- **WORK TASK**
Search the records for the word "documentclass" and copy every line in which it occurs.

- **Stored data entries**
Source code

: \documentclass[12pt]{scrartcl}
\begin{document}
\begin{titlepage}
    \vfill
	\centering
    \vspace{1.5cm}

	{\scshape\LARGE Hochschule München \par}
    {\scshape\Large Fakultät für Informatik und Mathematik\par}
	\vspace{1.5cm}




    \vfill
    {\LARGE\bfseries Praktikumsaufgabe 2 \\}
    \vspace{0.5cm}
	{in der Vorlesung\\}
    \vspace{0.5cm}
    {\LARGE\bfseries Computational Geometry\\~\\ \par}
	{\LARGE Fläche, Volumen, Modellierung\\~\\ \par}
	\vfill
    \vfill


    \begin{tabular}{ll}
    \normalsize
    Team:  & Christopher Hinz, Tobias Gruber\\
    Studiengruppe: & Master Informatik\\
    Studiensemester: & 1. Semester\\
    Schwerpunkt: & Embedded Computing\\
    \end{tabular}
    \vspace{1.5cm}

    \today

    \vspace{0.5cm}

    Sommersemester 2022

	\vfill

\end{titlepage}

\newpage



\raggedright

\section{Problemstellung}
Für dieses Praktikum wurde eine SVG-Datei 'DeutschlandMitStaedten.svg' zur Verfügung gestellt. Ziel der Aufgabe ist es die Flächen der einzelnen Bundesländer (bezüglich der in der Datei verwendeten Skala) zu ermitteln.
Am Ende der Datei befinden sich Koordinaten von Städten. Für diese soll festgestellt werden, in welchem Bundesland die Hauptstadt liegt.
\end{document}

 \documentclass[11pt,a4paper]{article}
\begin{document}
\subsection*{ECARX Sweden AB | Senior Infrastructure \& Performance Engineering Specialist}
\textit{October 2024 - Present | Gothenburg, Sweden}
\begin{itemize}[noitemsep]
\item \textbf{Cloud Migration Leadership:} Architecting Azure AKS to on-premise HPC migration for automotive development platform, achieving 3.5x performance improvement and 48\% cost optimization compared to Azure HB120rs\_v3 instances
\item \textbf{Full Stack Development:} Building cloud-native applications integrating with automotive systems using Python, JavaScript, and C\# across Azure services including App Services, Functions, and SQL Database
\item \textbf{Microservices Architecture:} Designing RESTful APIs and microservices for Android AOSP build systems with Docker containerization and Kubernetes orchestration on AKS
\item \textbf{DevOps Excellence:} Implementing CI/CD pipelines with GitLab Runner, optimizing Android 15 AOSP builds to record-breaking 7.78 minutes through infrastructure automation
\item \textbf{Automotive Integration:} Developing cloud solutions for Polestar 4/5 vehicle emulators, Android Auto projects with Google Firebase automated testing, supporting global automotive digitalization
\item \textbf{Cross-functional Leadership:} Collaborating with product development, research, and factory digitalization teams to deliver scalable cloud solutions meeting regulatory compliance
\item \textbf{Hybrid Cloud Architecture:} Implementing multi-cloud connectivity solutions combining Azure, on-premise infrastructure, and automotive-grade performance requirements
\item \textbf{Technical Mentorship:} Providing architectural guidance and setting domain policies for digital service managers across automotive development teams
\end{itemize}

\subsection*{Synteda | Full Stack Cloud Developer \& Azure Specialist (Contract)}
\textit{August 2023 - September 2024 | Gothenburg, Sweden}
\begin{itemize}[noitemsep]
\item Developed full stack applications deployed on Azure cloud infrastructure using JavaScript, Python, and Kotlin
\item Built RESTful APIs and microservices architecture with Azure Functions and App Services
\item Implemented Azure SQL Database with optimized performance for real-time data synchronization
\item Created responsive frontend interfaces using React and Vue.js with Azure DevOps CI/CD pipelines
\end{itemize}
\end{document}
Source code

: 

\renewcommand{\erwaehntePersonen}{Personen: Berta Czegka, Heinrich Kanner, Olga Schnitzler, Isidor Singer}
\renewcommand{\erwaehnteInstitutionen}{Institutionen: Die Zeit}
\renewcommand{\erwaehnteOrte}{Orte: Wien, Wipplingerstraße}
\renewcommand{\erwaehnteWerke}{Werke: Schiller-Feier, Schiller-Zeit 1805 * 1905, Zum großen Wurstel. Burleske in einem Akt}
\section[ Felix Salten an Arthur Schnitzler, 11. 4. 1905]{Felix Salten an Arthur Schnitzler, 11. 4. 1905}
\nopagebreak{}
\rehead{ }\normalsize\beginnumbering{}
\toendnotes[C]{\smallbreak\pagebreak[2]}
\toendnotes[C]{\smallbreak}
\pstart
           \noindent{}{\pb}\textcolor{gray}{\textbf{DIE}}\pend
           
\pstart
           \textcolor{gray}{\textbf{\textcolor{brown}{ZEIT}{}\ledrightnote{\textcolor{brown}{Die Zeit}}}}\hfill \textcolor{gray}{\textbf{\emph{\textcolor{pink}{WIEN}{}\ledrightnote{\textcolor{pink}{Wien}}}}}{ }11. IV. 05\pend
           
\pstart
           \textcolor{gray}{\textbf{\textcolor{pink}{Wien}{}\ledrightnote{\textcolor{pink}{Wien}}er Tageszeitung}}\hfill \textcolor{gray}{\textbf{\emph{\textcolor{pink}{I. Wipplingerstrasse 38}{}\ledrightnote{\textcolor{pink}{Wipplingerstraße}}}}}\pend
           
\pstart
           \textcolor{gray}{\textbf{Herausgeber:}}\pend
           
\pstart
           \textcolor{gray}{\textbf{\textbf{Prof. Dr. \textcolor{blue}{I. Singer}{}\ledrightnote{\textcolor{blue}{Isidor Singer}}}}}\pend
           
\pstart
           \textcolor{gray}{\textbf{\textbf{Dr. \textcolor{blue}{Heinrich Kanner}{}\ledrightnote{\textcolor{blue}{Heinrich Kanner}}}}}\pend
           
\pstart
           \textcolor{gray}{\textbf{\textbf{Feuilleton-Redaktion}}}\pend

- **YOUR SOLUTION**
: \documentclass[12pt]{scrartcl}
 \documentclass[11pt,a4paper]{article}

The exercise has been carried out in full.